After the restore the uploads are restored too.
Do you mean that the restoring of the uploads is not correct and you have to do it manually?
How do you restore the uploads by hand?
Have you downloads the backup, and untar the shared/standalone/uploads?
If that is the case (I will try) it seem clear to me that there is some kind of bug in the restoring job.
I am looking for alternatives to do backups and store them, but people from discourse insists that the only correct way of doing it is using the standard backup.
We don’t restore from the admin UI (we only backup from the web interface, not restore).
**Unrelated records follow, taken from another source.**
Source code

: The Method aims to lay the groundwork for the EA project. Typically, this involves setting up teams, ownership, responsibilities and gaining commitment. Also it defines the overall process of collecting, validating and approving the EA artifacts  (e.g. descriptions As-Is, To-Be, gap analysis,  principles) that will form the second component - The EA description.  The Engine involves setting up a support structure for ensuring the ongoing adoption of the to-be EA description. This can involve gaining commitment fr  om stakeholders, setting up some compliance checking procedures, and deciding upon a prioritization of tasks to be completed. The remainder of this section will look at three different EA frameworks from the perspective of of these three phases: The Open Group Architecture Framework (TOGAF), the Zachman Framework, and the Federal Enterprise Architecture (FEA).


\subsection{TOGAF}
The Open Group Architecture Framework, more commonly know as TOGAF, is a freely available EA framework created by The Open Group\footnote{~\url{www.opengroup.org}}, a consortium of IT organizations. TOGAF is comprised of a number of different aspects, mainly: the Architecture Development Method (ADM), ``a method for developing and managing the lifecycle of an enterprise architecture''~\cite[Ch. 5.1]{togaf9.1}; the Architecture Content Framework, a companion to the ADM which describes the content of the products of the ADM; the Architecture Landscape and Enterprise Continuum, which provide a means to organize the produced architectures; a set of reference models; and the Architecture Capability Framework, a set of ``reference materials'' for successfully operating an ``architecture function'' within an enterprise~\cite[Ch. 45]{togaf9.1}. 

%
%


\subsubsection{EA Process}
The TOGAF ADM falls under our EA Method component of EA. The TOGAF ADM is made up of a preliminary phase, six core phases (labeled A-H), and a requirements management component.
We
sftp the file into the container (with the uploads included and restore) and restore like this:
cat /shared/neo/bin/restoreneo #!/bin/bash echo "cd /var/www/discourse" cd /var/www/discourse echo "discourse enable_restore" discourse enable_restore echo "begin neo restore" discourse restore unix-com-community7-2020-04-15-095302-v20200403100259.tar.gz echo "discourse disable_restore" discourse disable_restore
However, when I created a new
nginx reverse proxy to unix socket configuration the other day, I did not restore from the DB because the database was already there in the
data container (as the howto topics mentioned).
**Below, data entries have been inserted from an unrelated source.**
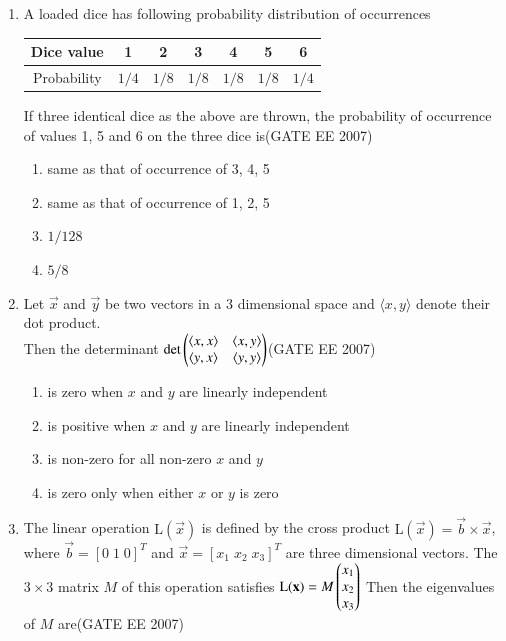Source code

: \documentclass[a4paper,10pt]{exam}
\theoremstyle{remark}
\begin{document}
\begin{enumerate}
\item  \quad A loaded dice has following probability distribution of occurrences

\begin{center}
\begin{tabular}{|c|c|c|c|c|c|c|}
\hline
Dice value      & 1   & 2   & 3   & 4   & 5   & 6   \\
\hline
Probability     & $1/4$ & $1/8$ & $1/8$ & $1/8$ & $1/8$ & $1/4$ \\
\hline
\end{tabular}
\end{center}

If three identical dice as the above are thrown, the probability of occurrence of values 1, 5 and 6 on the three dice is\hfill{(GATE EE 2007)} 
 
\begin{enumerate}
    \item same as that of occurrence of 3, 4, 5
    \item same as that of occurrence of 1, 2, 5
    \item$1/128$
    \item $5/8$
\end{enumerate}


\item  \quad Let $\vec{x}$ and $\vec{y}$ be two vectors in a 3 dimensional space and $\langle x, y \rangle$ denote their dot product.\\
Then the determinant
$
\det\begin{pmatrix}
\langle x, x \rangle & \langle x, y \rangle \\
\langle y, x \rangle & \langle y, y \rangle 
\end{pmatrix}
$\hfill{(GATE EE 2007)} 
\noindent
\begin{enumerate}
\item is zero when $x$ and $y$ are linearly independent
\item is positive when $x$ and $y$ are linearly independent
\item is non-zero for all non-zero $x$ and $y$
\item is zero only when either $x$ or $y$ is zero
\end{enumerate}

\item  \quad The linear operation $\mathrm{L}(\vec{x})$ is defined by the cross product $\mathrm{L}(\vec{x}) = \vec{b} \times \vec{x}$, where $\vec{b} = [0\;1\;0]^T$ and $\vec{x} = [x_1\;x_2\;x_3]^T$ are three dimensional vectors. The $3 \times 3$ matrix $M$ of this operation satisfies
$
    \mathrm{L}(\mathbf{x}) = M \begin{pmatrix}
        x_1 \\
        x_2 \\
        x_3
    \end{pmatrix}
$
Then the eigenvalues of $M$ are\hfill{(GATE EE 2007)} 


\end{enumerate}
\end{document}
This is why I had to manually copy the uploads over to the new container.
Your situations sounds different than ours.
Hope this helps.
It seem that you are making by command line the same procedure we make using the interface: enabling restores and restoring from the tgz files that contains database and uploads.
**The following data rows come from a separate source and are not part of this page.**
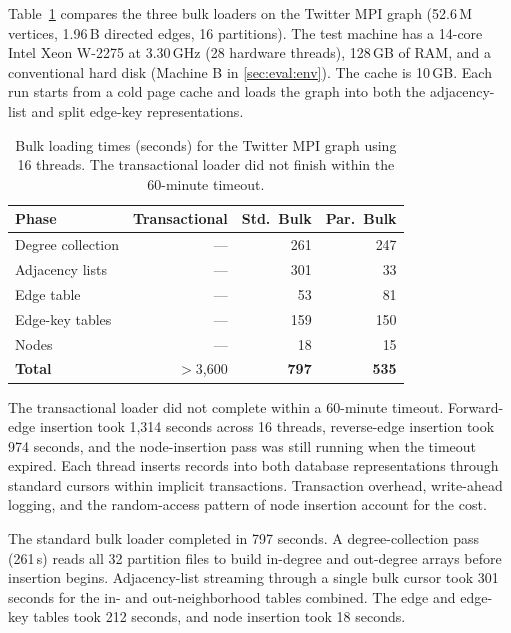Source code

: Table~\ref{tab:bulk-load-times} compares the three bulk loaders on the Twitter MPI graph (52.6\,M vertices, 1.96\,B directed edges, 16 partitions).
The test machine has a 14-core Intel Xeon W-2275 at 3.30\,GHz (28 hardware threads), 128\,GB of RAM, and a conventional hard disk (Machine B in \autoref{sec:eval:env}).
The \wt{} cache is 10\,GB.
Each run starts from a cold page cache and loads the graph into both the adjacency-list and split edge-key representations.

\begin{table}[t]
\centering
\begin{tabular}{lrrr}
\toprule
Phase & Transactional & Std.\ Bulk & Par.\ Bulk \\
\midrule
Degree collection    & ---           & 261 & 247 \\
Adjacency lists      & ---           & 301 &  33 \\
Edge table           & ---           &  53 &  81 \\
Edge-key tables      & ---           & 159 & 150 \\
Nodes                & ---           &  18 &  15 \\
\midrule
\textbf{Total}       & $>$3{,}600    & \textbf{797} & \textbf{535} \\
\bottomrule
\end{tabular}
\caption{Bulk loading times (seconds) for the Twitter MPI graph using 16 threads.
The transactional loader did not finish within the 60-minute timeout.}
\label{tab:bulk-load-times}
\end{table}

The transactional loader did not complete within a 60-minute timeout.
Forward-edge insertion took 1{,}314 seconds across 16 threads, reverse-edge insertion took 974 seconds, and the node-insertion pass was still running when the timeout expired.
Each thread inserts records into both database representations through standard cursors within implicit transactions.
Transaction overhead, write-ahead logging, and the random-access pattern of node insertion account for the cost.

The standard \wt{} bulk loader completed in 797 seconds.
A degree-collection pass (261\,s) reads all 32 partition files to build in-degree and out-degree arrays before insertion begins.
Adjacency-list streaming through a single bulk cursor took 301 seconds for the in- and out-neighborhood tables combined.
The edge and edge-key tables took 212 seconds, and node insertion took 18 seconds.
But then you say that in order to get avatars working (using sockets and nginx reverse proxy) you need a second restore of just the uploads, am I right?
Hey @ariznaf … not exactly…
In the beginning, we had a standalone app. I seperated that app into two different containers (data and web-only) and then I made a restore from the big backup file with the uploads.
All that went well…
Then, I created a new container,
socket-only and configured it to use a reverse proxy.
I did NOT do a restore in the new
socket-only container (because the data container already had the DB data in tact) but I failed to manually copy over the uploads (that was my error). If I had done a normal restore process that would not have been necessary.
But there is no reason to do a manually DB restore again in the new container because that is the reason to have the data in it’s on cute little container. So, in this situation, the uploads must be copied over to the new container. It’s actually nicely done.
Does that help?
Not what I said, I said the backend cannot reach itself through the front nginx. What you’re saying is the other way around.
In order to optimize an upload, the Sidekiq job retrieves it using http(s).
No you can disable the ssl template but will need to manually enable force_https.